Geneva capitalized on the size of its frontcourt – including Grace Loberg (6-foot-2), Abby Novak (6-0) and Janie McCloughan (5-10) – even as both teams struggled from the field. Geneav shot 15 for 51. Batavia was 8 for 31.
“I think there has to be a perfect storm of things that a team has and can do to shut down Liza and take away our post players,” Bulldogs coach Kevin Jensen said. “And they have.”
Geneva led, 16-11, at halftime and 32-17 after three quarters. While Batavia finished 0 for 10 from 3-point range, Vikings defenders further frustrated the Bulldogs by sealing up driving lanes.
The Vikings alternated man-to-man and zone defenses depending on possessions. They even used lots of the boys team’s 1-3 chase, which coaches helped players learn during Wednesday’s practice.
“The plan was to faceguard [Fruendt] and not let her get the ball, and we all had to help over on everyone else and make the rest of the team prove that they could beat us,” Santos said.
Loberg, a freshman called up after Loebel’s injury, had 13 points and 11 rebounds. McCloughan (12) and Morgan Seberger (11) also finished in double figures. Seberger hit two 3s after halftime to help Geneva pull away.
Only four Bulldogs scored. Hannah Frazier (eight points) followed Fruendt, who scored five points in a Thanksgiving tournament game earlier this season, Jensen said.

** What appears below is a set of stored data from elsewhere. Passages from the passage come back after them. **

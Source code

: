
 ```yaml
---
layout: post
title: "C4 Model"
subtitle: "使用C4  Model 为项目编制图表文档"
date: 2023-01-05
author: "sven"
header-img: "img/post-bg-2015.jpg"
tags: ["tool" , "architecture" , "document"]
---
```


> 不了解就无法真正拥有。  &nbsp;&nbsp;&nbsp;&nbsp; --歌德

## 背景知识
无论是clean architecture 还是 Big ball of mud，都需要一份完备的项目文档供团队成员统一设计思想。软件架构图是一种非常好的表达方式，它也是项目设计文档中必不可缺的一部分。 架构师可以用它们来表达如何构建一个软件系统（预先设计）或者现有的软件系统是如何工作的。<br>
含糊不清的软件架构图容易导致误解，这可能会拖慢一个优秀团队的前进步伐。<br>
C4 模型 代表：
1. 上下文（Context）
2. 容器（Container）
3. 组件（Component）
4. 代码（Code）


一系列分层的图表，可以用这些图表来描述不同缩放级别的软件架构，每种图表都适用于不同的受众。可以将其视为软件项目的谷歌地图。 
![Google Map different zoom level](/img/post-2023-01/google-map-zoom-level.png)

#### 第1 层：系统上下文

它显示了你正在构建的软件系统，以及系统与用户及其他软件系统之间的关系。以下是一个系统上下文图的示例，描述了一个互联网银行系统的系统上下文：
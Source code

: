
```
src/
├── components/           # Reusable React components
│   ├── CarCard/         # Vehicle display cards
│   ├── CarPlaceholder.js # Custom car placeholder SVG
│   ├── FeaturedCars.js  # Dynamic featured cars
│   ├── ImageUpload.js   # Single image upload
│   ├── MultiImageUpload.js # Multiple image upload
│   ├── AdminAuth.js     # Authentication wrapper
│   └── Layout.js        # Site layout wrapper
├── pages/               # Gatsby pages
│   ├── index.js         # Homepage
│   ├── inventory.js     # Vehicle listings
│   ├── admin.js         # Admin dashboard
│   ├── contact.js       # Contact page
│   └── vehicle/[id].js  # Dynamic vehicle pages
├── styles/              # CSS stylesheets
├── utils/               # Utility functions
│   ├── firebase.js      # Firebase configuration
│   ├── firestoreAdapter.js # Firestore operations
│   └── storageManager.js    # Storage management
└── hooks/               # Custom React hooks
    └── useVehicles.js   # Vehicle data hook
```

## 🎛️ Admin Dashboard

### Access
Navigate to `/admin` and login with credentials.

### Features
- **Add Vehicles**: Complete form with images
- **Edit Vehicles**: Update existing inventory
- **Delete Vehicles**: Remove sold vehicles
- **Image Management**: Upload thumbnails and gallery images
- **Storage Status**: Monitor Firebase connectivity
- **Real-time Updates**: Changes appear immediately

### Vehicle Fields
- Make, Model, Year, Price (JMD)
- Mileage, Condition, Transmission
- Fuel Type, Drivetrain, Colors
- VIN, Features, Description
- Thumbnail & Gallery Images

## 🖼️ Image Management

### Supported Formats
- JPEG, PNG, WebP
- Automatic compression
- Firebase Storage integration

Admitting he didn’t have a full scope of the program’s record books, Jensen offered the season as one of Batavia’s best. The Bulldogs accomplished a number of team goals – including 20 wins and the program’s first regional title since 1990.
“I don’t want to disrespect any other team that’s come through Batavia,” Jensen said. “But I, quite frankly, told the girls that at this point, what we’ve done, we’re at least in the conversation of the best team that Batavia’s had.”
Five seasons ago, Geneva lost just twice and finished fourth in 4A. Several marquee players contended with injuries in the interim, but now the Vikings are just one win away from a return to state.
“Without a doubt,” Santos said. “We’ve had the Geneva curse since I was a freshman, and we deserve this. We worked so hard to get here.”